BBE-LSWCM: A Bootstrapped Ensemble of Long and Short Window Clickstream Models
Arnab Chakraborty, Vikas Raturi, Shrutendra Harsola
TL;DR
The paper tackles real-time SaaS clickstream prediction by unifying long-window historical behavior with in-session activity through a block-bootstrapped ensemble called BBE-LSWCM. It decomposes the problem into a Long Window Model, a Short Window Model, and an Ensemble Meta Model, each producing $p^{l}(T)$, $p^{s}(T)$, and $p^{e}(T)$ respectively, with $p^{e}(T)=\phi^{e}([p^{l}(T), p^{s}(T), z(T)]; \Theta^{e})$, enabling rapid, multi-inference predictions per ref-ts $T$. Key innovations include automatic feature featurization for the long window, BiLSTM-based sequential modeling for the short window, and a profile-likelihood-based parameter estimation regime using block bootstrap sampling to mitigate overfitting while preserving temporal dependencies. On the QBO dataset, BBE-LSWCM achieves substantial gains over baselines in real-time churn detection (DL$1$≈3.20, AUROC≈0.813, ATWC1≈71h) and intended-task detection (AUROC≈0.806 vs 0.701 for SWM), and enables effective in-session proactive interventions that reduce churn by ~30% in online experiments.
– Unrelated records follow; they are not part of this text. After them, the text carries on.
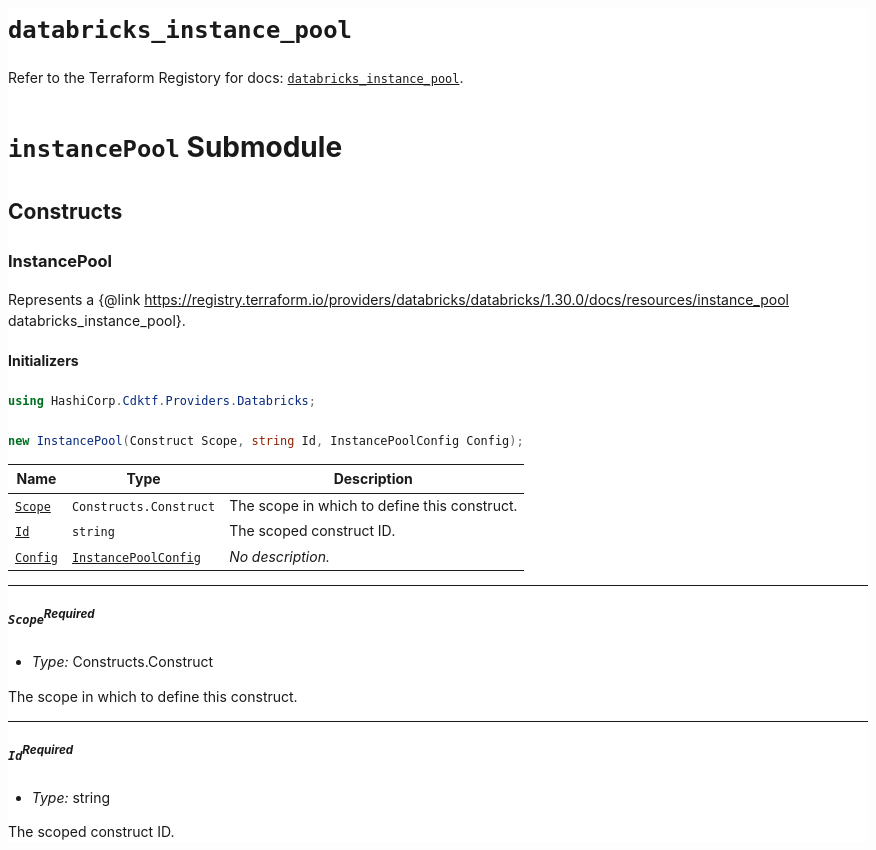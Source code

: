 # `databricks_instance_pool`

Refer to the Terraform Registory for docs: [`databricks_instance_pool`](https://registry.terraform.io/providers/databricks/databricks/1.30.0/docs/resources/instance_pool).

# `instancePool` Submodule <a name="`instancePool` Submodule" id="@cdktf/provider-databricks.instancePool"></a>

## Constructs <a name="Constructs" id="Constructs"></a>

### InstancePool <a name="InstancePool" id="@cdktf/provider-databricks.instancePool.InstancePool"></a>

Represents a {@link https://registry.terraform.io/providers/databricks/databricks/1.30.0/docs/resources/instance_pool databricks_instance_pool}.

#### Initializers <a name="Initializers" id="@cdktf/provider-databricks.instancePool.InstancePool.Initializer"></a>

```csharp
using HashiCorp.Cdktf.Providers.Databricks;

new InstancePool(Construct Scope, string Id, InstancePoolConfig Config);
```

| **Name** | **Type** | **Description** |
| --- | --- | --- |
| <code><a href="#@cdktf/provider-databricks.instancePool.InstancePool.Initializer.parameter.scope">Scope</a></code> | <code>Constructs.Construct</code> | The scope in which to define this construct. |
| <code><a href="#@cdktf/provider-databricks.instancePool.InstancePool.Initializer.parameter.id">Id</a></code> | <code>string</code> | The scoped construct ID. |
| <code><a href="#@cdktf/provider-databricks.instancePool.InstancePool.Initializer.parameter.config">Config</a></code> | <code><a href="#@cdktf/provider-databricks.instancePool.InstancePoolConfig">InstancePoolConfig</a></code> | *No description.* |

---

##### `Scope`<sup>Required</sup> <a name="Scope" id="@cdktf/provider-databricks.instancePool.InstancePool.Initializer.parameter.scope"></a>

- *Type:* Constructs.Construct

The scope in which to define this construct.

---

##### `Id`<sup>Required</sup> <a name="Id" id="@cdktf/provider-databricks.instancePool.InstancePool.Initializer.parameter.id"></a>

- *Type:* string

The scoped construct ID.
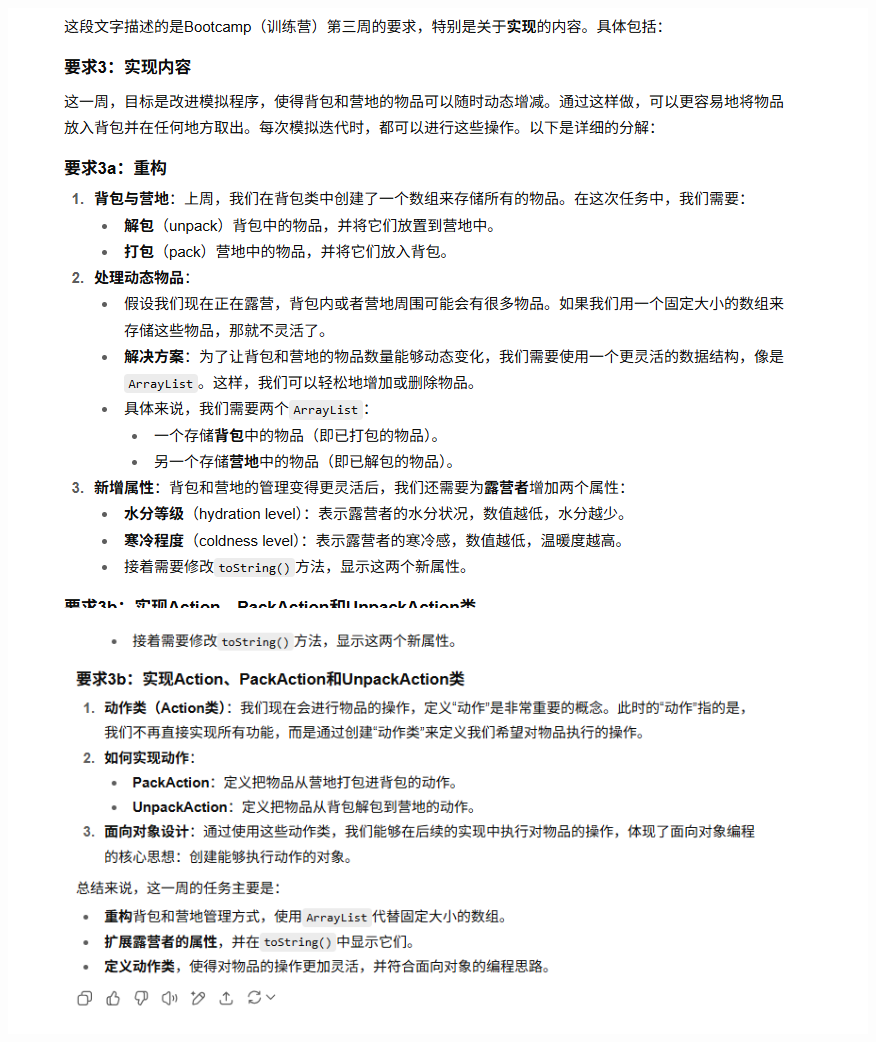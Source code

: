 ![image-20250819112303856](readmem.assets/image-20250819112303856.png)

![image-20250819112314849](readmem.assets/image-20250819112314849.png)
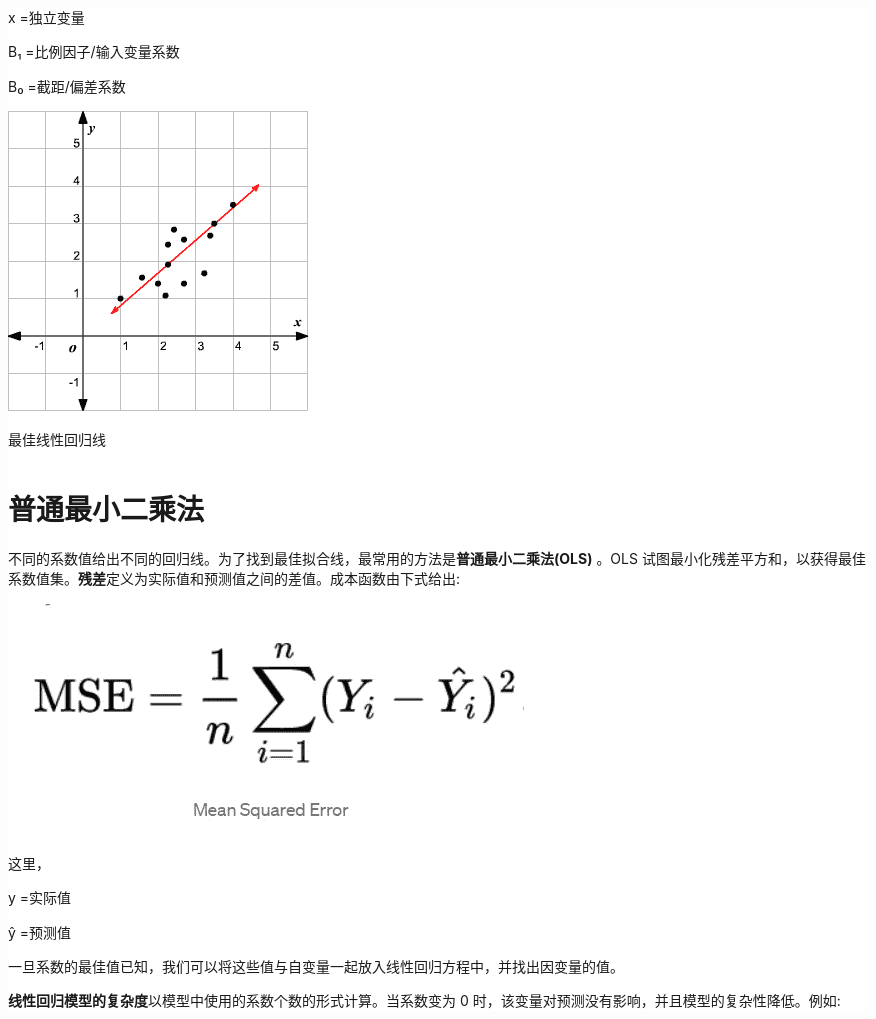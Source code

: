 x =独立变量

B₁ =比例因子/输入变量系数

B₀ =截距/偏差系数

![](img/a6f43de73de82bce6fb834718af62ba8.png)

最佳线性回归线

# **普通最小二乘法**

不同的系数值给出不同的回归线。为了找到最佳拟合线，最常用的方法是**普通最小二乘法(OLS)** 。OLS 试图最小化残差平方和，以获得最佳系数值集。**残差**定义为实际值和预测值之间的差值。成本函数由下式给出:

![](img/175a9d69d0cb59e12757fae76cb19f6e.png)

这里，

y =实际值

ŷ =预测值

一旦系数的最佳值已知，我们可以将这些值与自变量一起放入线性回归方程中，并找出因变量的值。

**线性回归模型的复杂度**以模型中使用的系数个数的形式计算。当系数变为 0 时，该变量对预测没有影响，并且模型的复杂性降低。例如:
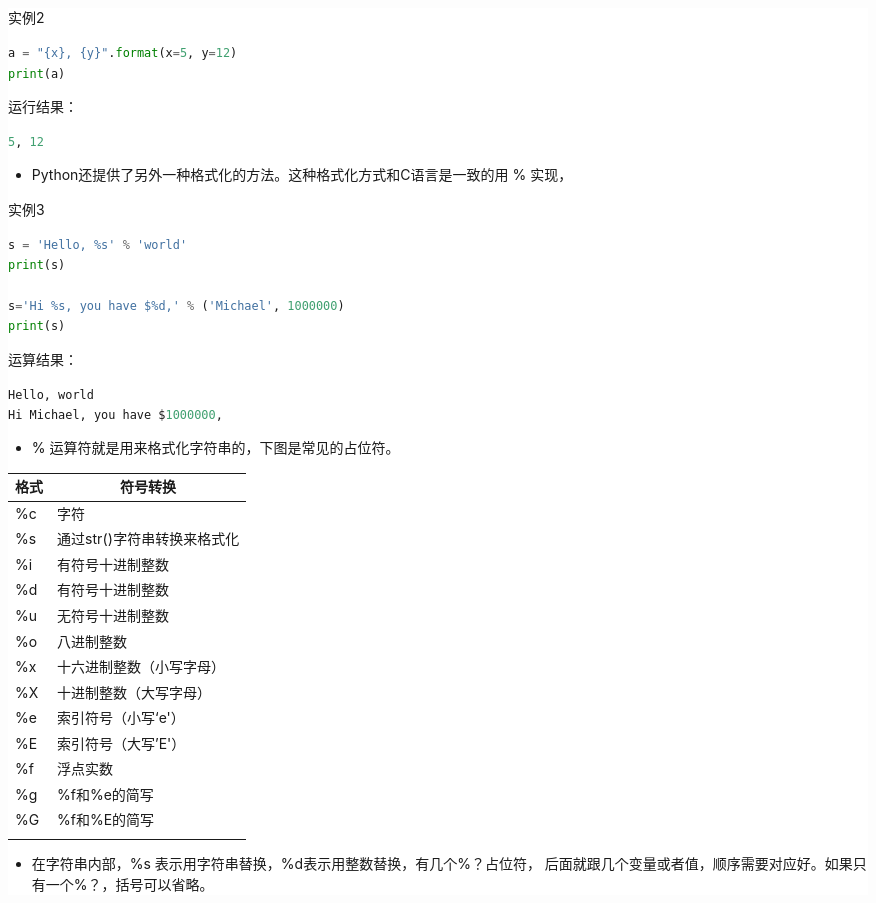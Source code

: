 实例2
```python
a = "{x}, {y}".format(x=5, y=12)
print(a)
```
运行结果：
```python
5, 12
```
- Python还提供了另外一种格式化的方法。这种格式化方式和C语言是一致的用 % 实现，

实例3
```python
s = 'Hello, %s' % 'world'
print(s)

s='Hi %s, you have $%d,' % ('Michael', 1000000)
print(s)
```
运算结果：
```python
Hello, world
Hi Michael, you have $1000000,
```
- % 运算符就是用来格式化字符串的，下图是常见的占位符。

|格式|符号转换|
|----|----|
|%c|字符|
|%s|通过str()字符串转换来格式化|
|%i|有符号十进制整数|
|%d|有符号十进制整数|
|%u|无符号十进制整数|
|%o|八进制整数|
|%x|十六进制整数（小写字母）|
|%X|十进制整数（大写字母）|
|%e|索引符号（小写‘e'）|
|%E|索引符号（大写’E'）|
|%f|浮点实数|
|%g|%f和%e的简写|
|%G|%f和%E的简写|
|   |     |


- 在字符串内部，%s 表示用字符串替换，%d表示用整数替换，有几个%？占位符，
后面就跟几个变量或者值，顺序需要对应好。如果只有一个%？，括号可以省略。
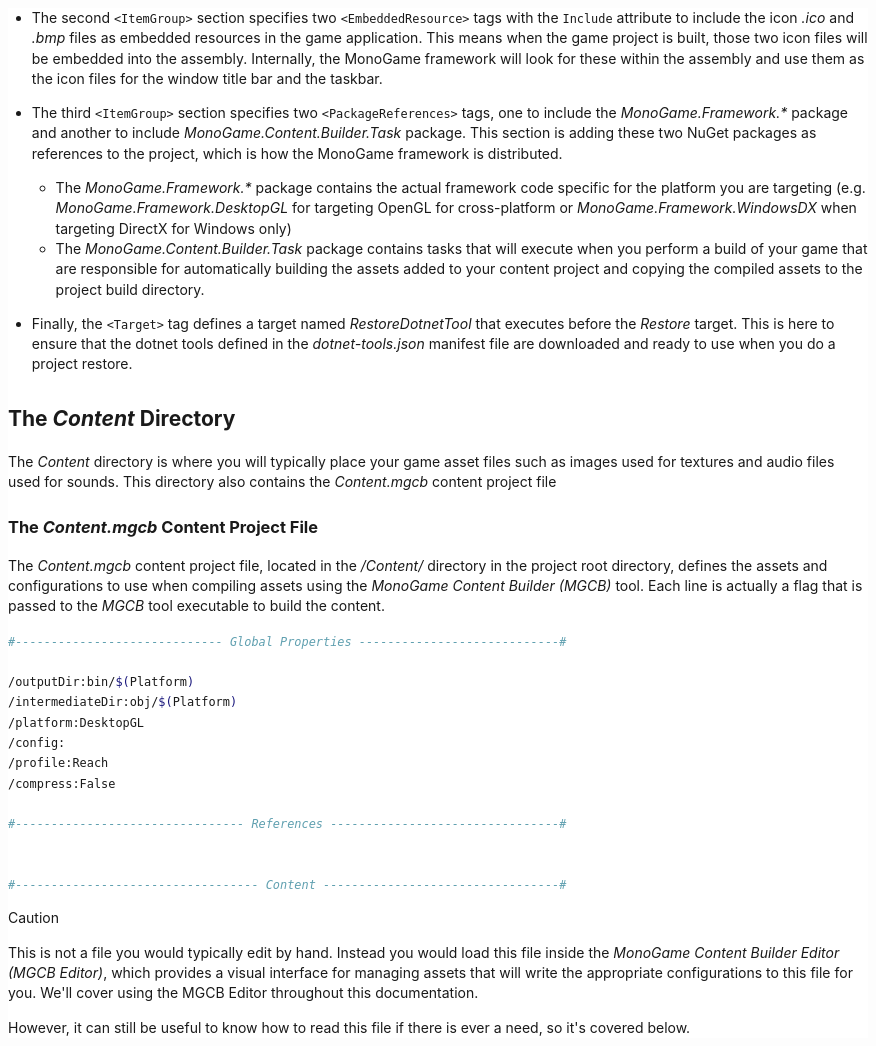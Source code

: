 - The second `<ItemGroup>` section specifies two `<EmbeddedResource>` tags with the `Include` attribute to include the icon *.ico* and *.bmp* files as embedded resources in the game application.  This means when the game project is built, those two icon files will be embedded into the assembly. Internally, the MonoGame framework will look for these within the assembly and use them as the icon files for the window title bar and the taskbar.  

- The third `<ItemGroup>` section specifies two `<PackageReferences>` tags, one to include the *MonoGame.Framework.\** package and another to include *MonoGame.Content.Builder.Task* package.  This section is adding these two NuGet packages as references to the project, which is how the MonoGame framework is distributed.  
  - The *MonoGame.Framework.\** package contains the actual framework code specific for the platform you are targeting (e.g. *MonoGame.Framework.DesktopGL* for targeting OpenGL for cross-platform or *MonoGame.Framework.WindowsDX* when targeting DirectX for Windows only)  
  - The *MonoGame.Content.Builder.Task* package contains tasks that will execute when you perform a build of your game that are responsible for automatically building the assets added to your content project and copying the compiled assets to the project build directory.

- Finally, the `<Target>` tag defines a target named *RestoreDotnetTool* that executes before the *Restore* target.  This is here to ensure that the dotnet tools defined in the *dotnet-tools.json* manifest file are downloaded and ready to use when you do a project restore.

## The *Content* Directory

The *Content* directory is where you will typically place your game asset files such as images used for textures and audio files used for sounds. This directory also contains the *Content.mgcb* content project file

### The *Content.mgcb* Content Project File

The *Content.mgcb* content project file, located in the */Content/* directory in the project root directory, defines the assets and configurations to use when compiling assets using the *MonoGame Content Builder (MGCB)* tool. Each line is actually a flag that is passed to the *MGCB* tool executable to build the content.

```sh
#----------------------------- Global Properties ----------------------------#

/outputDir:bin/$(Platform)
/intermediateDir:obj/$(Platform)
/platform:DesktopGL
/config:
/profile:Reach
/compress:False

#-------------------------------- References --------------------------------#


#---------------------------------- Content ---------------------------------#
```

> [!CAUTION]
> This is not a file you would typically edit by hand.  Instead you would load this file inside the *MonoGame Content Builder Editor (MGCB Editor)*, which provides a visual interface for managing assets that will write the appropriate configurations to this file for you.  We'll cover using the MGCB Editor throughout this documentation.
>
> However, it can still be useful to know how to read this file if there is ever a need, so it's covered below.

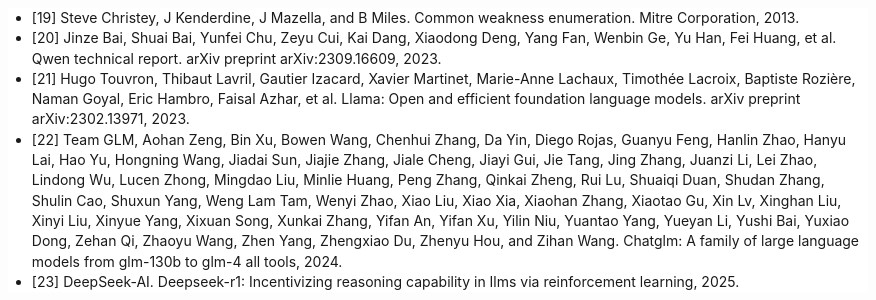 - [19] Steve Christey, J Kenderdine, J Mazella, and B Miles. Common weakness enumeration. Mitre Corporation, 2013.
- [20] Jinze Bai, Shuai Bai, Yunfei Chu, Zeyu Cui, Kai Dang, Xiaodong Deng, Yang Fan, Wenbin Ge, Yu Han, Fei Huang, et al. Qwen technical report. arXiv preprint arXiv:2309.16609, 2023.
- [21] Hugo Touvron, Thibaut Lavril, Gautier Izacard, Xavier Martinet, Marie-Anne Lachaux, Timothée Lacroix, Baptiste Rozière, Naman Goyal, Eric Hambro, Faisal Azhar, et al. Llama: Open and efficient foundation language models. arXiv preprint arXiv:2302.13971, 2023.
- [22] Team GLM, Aohan Zeng, Bin Xu, Bowen Wang, Chenhui Zhang, Da Yin, Diego Rojas, Guanyu Feng, Hanlin Zhao, Hanyu Lai, Hao Yu, Hongning Wang, Jiadai Sun, Jiajie Zhang, Jiale Cheng, Jiayi Gui, Jie Tang, Jing Zhang, Juanzi Li, Lei Zhao, Lindong Wu, Lucen Zhong, Mingdao Liu, Minlie Huang, Peng Zhang, Qinkai Zheng, Rui Lu, Shuaiqi Duan, Shudan Zhang, Shulin Cao, Shuxun Yang, Weng Lam Tam, Wenyi Zhao, Xiao Liu, Xiao Xia, Xiaohan Zhang, Xiaotao Gu, Xin Lv, Xinghan Liu, Xinyi Liu, Xinyue Yang, Xixuan Song, Xunkai Zhang, Yifan An, Yifan Xu, Yilin Niu, Yuantao Yang, Yueyan Li, Yushi Bai, Yuxiao Dong, Zehan Qi, Zhaoyu Wang, Zhen Yang, Zhengxiao Du, Zhenyu Hou, and Zihan Wang. Chatglm: A family of large language models from glm-130b to glm-4 all tools, 2024.
- [23] DeepSeek-AI. Deepseek-r1: Incentivizing reasoning capability in Ilms via reinforcement learning, 2025.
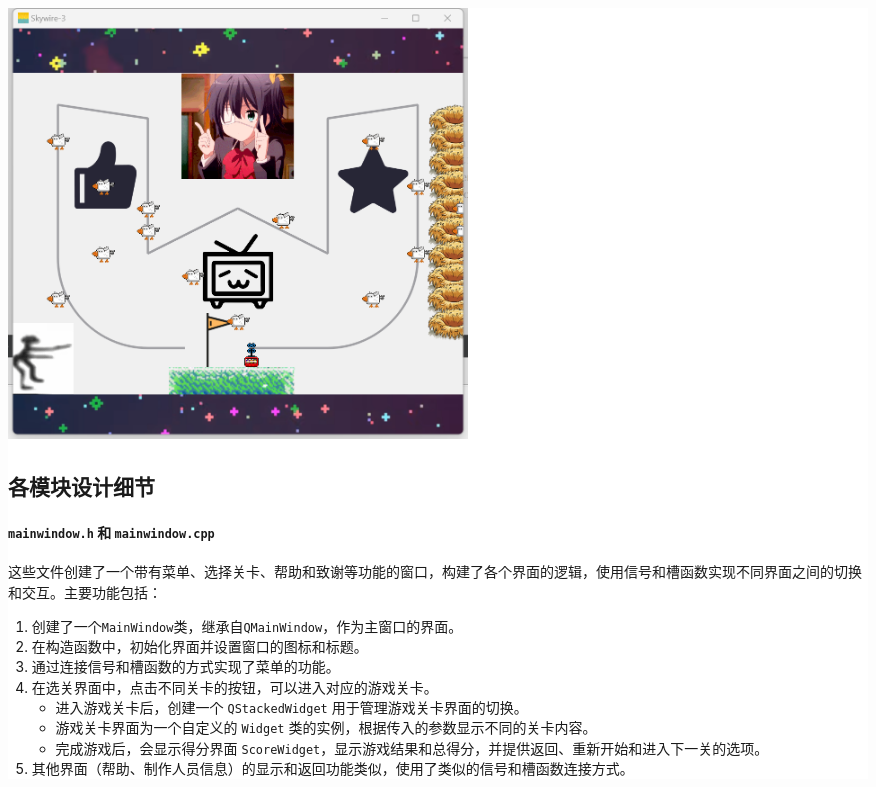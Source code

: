 <img src=".\photos\04f558e6023d020e4eb480c9437f134.png" alt="04f558e6023d020e4eb480c9437f134" style="zoom:45%;" />

## 各模块设计细节

#### `mainwindow.h` 和 `mainwindow.cpp`

这些文件创建了一个带有菜单、选择关卡、帮助和致谢等功能的窗口，构建了各个界面的逻辑，使用信号和槽函数实现不同界面之间的切换和交互。主要功能包括：

1. 创建了一个`MainWindow`类，继承自`QMainWindow`，作为主窗口的界面。
2. 在构造函数中，初始化界面并设置窗口的图标和标题。
3. 通过连接信号和槽函数的方式实现了菜单的功能。
4. 在选关界面中，点击不同关卡的按钮，可以进入对应的游戏关卡。
   - 进入游戏关卡后，创建一个 `QStackedWidget` 用于管理游戏关卡界面的切换。
   - 游戏关卡界面为一个自定义的 `Widget` 类的实例，根据传入的参数显示不同的关卡内容。
   - 完成游戏后，会显示得分界面 `ScoreWidget`，显示游戏结果和总得分，并提供返回、重新开始和进入下一关的选项。
5. 其他界面（帮助、制作人员信息）的显示和返回功能类似，使用了类似的信号和槽函数连接方式。

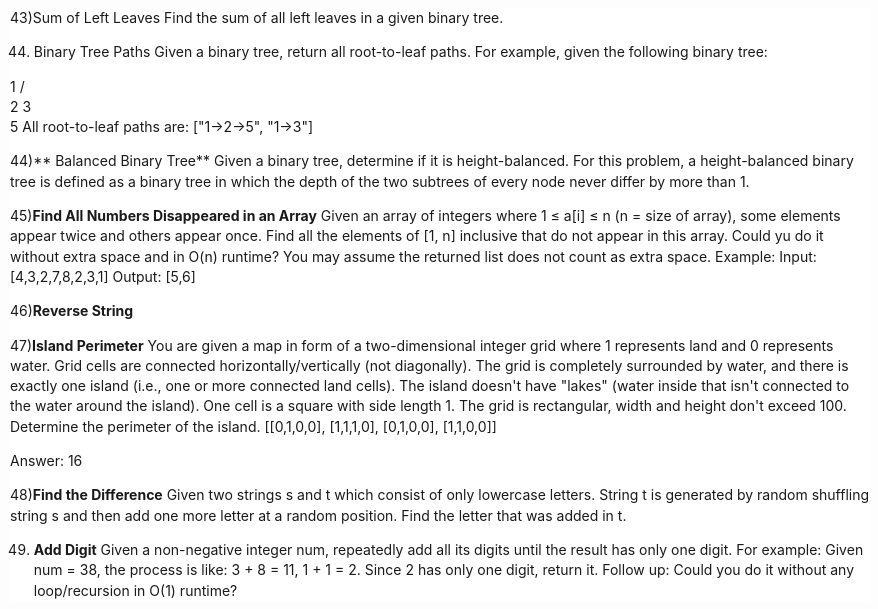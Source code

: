 43)Sum of Left Leaves
Find the sum of all left leaves in a given binary tree.

44) Binary Tree Paths
Given a binary tree, return all root-to-leaf paths.
For example, given the following binary tree:

   1
 /   \
2     3
 \
  5
All root-to-leaf paths are:
["1->2->5", "1->3"]

44)** Balanced Binary Tree**
Given a binary tree, determine if it is height-balanced.
For this problem, a height-balanced binary tree is defined as a binary tree in which the depth of the two subtrees of every node never differ by more than 1.

45)**Find All Numbers Disappeared in an Array**
Given an array of integers where 1 ≤ a[i] ≤ n (n = size of array), some elements appear twice and others appear once.
Find all the elements of [1, n] inclusive that do not appear in this array.
Could yu do it without extra space and in O(n) runtime? You may assume the returned list does not count as extra space.
Example:
Input:
[4,3,2,7,8,2,3,1]
Output:
[5,6]

46)**Reverse String**

47)**Island Perimeter**
You are given a map in form of a two-dimensional integer grid where 1 represents land and 0 represents water. Grid cells are connected horizontally/vertically (not diagonally). The grid is completely surrounded by water, and there is exactly one island (i.e., one or more connected land cells). The island doesn't have "lakes" (water inside that isn't connected to the water around the island). One cell is a square with side length 1. The grid is rectangular, width and height don't exceed 100. Determine the perimeter of the island.
[[0,1,0,0],
 [1,1,1,0],
 [0,1,0,0],
 [1,1,0,0]]

Answer: 16

48)**Find the Difference**
Given two strings s and t which consist of only lowercase letters.
String t is generated by random shuffling string s and then add one more letter at a random position.
Find the letter that was added in t.

49) **Add Digit**
Given a non-negative integer num, repeatedly add all its digits until the result has only one digit.
For example:
Given num = 38, the process is like: 3 + 8 = 11, 1 + 1 = 2. Since 2 has only one digit, return it.
Follow up:
Could you do it without any loop/recursion in O(1) runtime?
The approach offers practical impact through a scalable, deployable pipeline that blends streaming real-time inferences with periodically updated historical context to drive context-aware customer interventions.
Abstract
We consider the problem of developing a clickstream modeling framework for real-time customer event prediction problems in SaaS products like QBO. We develop a low-latency, cost-effective, and robust ensemble architecture (BBE-LSWCM), which combines both aggregated user behavior data from a longer historical window (e.g., over the last few weeks) as well as user activities over a short window in recent-past (e.g., in the current session). As compared to other baseline approaches, we demonstrate the superior performance of the proposed method for two important real-time event prediction problems: subscription cancellation and intended task detection for QBO subscribers. Finally, we present details of the live deployment and results from online experiments in QBO.